Whatever the answer turns out to be, it’s not hard to see why Miliband is keen to maximise Cameron’s political discomfort. The Prime Minister will return from Brussels today to a Conservative revolt over his decision to allow EU countries to use the European Commission and the European Court of Justice to enforce their new “fiscal compact”. The Prime Minister’s “veto”, you’ll recall, was supposed to prevent just such an outcome. The government continues to warn of legal action if Britain’s interests are “threatened” by the new treaty (in other words, that the single market is undermined) but it’s still a U-turn by any measure.

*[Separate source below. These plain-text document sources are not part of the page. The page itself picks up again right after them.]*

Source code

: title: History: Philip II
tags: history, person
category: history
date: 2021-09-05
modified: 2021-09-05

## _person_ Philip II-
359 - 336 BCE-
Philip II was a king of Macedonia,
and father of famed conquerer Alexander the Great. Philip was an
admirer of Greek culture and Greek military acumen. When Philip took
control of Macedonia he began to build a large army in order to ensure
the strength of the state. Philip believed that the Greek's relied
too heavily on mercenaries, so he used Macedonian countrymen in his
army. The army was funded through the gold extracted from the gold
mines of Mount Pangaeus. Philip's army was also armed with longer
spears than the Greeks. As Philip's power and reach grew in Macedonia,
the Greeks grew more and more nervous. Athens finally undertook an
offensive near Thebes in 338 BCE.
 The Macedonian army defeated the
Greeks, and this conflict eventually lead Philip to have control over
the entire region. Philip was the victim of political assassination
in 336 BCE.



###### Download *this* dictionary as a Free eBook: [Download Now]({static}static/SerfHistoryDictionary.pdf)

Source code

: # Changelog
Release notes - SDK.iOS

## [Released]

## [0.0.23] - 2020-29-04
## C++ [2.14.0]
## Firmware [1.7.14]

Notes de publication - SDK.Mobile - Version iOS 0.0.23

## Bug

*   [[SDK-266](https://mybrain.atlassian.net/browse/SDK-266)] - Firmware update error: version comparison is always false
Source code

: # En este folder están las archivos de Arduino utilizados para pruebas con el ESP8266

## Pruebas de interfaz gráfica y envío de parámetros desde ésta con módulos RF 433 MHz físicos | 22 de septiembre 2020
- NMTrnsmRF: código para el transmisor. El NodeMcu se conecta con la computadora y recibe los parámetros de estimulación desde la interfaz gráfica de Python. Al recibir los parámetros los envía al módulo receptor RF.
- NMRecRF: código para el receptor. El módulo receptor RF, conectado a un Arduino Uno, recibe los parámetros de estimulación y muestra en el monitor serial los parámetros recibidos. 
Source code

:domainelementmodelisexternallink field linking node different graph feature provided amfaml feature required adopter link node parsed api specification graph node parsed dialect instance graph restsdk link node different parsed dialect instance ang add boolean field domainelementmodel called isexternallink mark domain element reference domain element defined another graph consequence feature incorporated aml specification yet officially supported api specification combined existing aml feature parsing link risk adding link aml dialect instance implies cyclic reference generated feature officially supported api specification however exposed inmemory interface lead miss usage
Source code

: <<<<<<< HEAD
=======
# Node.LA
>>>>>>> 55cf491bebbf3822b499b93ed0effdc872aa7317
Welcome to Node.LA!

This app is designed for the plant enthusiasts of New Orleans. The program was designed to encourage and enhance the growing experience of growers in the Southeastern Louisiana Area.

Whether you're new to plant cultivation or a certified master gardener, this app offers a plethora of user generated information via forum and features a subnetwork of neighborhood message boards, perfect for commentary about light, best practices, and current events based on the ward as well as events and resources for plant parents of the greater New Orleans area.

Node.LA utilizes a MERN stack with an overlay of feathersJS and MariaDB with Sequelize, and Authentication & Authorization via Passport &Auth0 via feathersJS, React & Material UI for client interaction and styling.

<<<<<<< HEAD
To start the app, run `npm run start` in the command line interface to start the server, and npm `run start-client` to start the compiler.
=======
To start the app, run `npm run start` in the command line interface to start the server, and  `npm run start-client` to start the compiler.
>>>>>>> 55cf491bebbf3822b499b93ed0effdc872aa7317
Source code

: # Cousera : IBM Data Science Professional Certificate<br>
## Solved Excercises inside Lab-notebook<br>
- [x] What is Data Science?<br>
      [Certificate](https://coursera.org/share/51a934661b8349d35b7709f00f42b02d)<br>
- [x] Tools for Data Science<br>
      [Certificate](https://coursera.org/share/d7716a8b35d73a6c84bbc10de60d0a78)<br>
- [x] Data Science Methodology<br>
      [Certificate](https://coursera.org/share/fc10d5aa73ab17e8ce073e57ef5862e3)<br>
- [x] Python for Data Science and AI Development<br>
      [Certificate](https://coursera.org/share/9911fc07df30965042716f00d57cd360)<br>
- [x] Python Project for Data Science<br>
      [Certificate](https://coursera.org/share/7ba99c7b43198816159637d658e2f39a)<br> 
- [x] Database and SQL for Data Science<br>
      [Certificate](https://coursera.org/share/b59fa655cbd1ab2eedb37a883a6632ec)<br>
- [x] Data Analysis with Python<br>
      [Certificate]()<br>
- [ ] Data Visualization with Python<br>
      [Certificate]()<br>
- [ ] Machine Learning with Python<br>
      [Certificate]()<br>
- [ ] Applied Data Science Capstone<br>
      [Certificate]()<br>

So, what explains this outbreak of pragmatism? In a phrase, Cameron has put economics before politics. The priority, he insists, is to resolve the eurozone crisis by ensuring the swift implementation of the new treaty. It’s hard to see how the pact, committing EU members to German-style austerity, will aid European recovery but Cameron’s intentions, at least, are good. As the PM commented yesterday:
The key point here for me is what is in our national interest, which is for them to get on and sort out the mess that is the euro. That’s in our national interest.
But his backbenchers, many of whom are appalled that the UK is collaborating in the establishment of a fiscal union, don’t accept Cameron’s logic. The PM’s willingness to allow the EU 25 (everyone except the UK and the Czech Republic) to use EU-wide institutions renders his veto meaningless, they argue. Here’s Tory MP Douglas Carswell:
I don’t see how the veto is really a veto if we allow the fiscal union members to form and to then find ourselves subject to the EU institutions being used to govern that.
With 20 MPs reportedly meeting in Edward Leigh’s office last night, we can except plenty of dissenting voices when Cameron delivers his statement on the summit at 3:30pm in the Commons. But what the revolt currently lacks is a frontbencher, Iain Duncan Smith, say, or Owen Paterson, to tighten the noose on the Prime Minister. Until such a figure publicly intervenes, Cameron will probably be able to muddle through. But less than two months on from his celebrated “veto”, the truce he struck with his MPs is under increasing strain.